"""
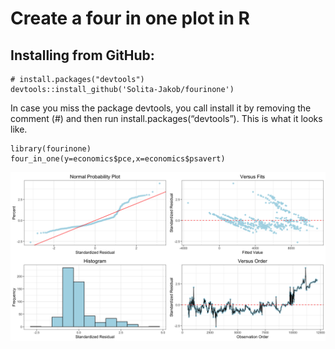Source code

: Create a four in one plot in R
==============================

Installing from GitHub:
-----------------------

    # install.packages("devtools")
    devtools::install_github('Solita-Jakob/fourinone')

In case you miss the package devtools, you call install it by removing
the comment (\#) and then run install.packages(“devtools”). This is what
it looks like.

    library(fourinone)
    four_in_one(y=economics$pce,x=economics$psavert)

![Four\_in\_one\_plot](four_in_one.png)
"""
TASK BRIEF
Quote the lines of the listing above that run from the line with "the comment (\#)" through its last line, both included, and nothing else.

RESULT OF THIS TASK
the comment (\#) and then run install.packages(“devtools”). This is what
it looks like.

    library(fourinone)
    four_in_one(y=economics$pce,x=economics$psavert)

![Four\_in\_one\_plot](four_in_one.png)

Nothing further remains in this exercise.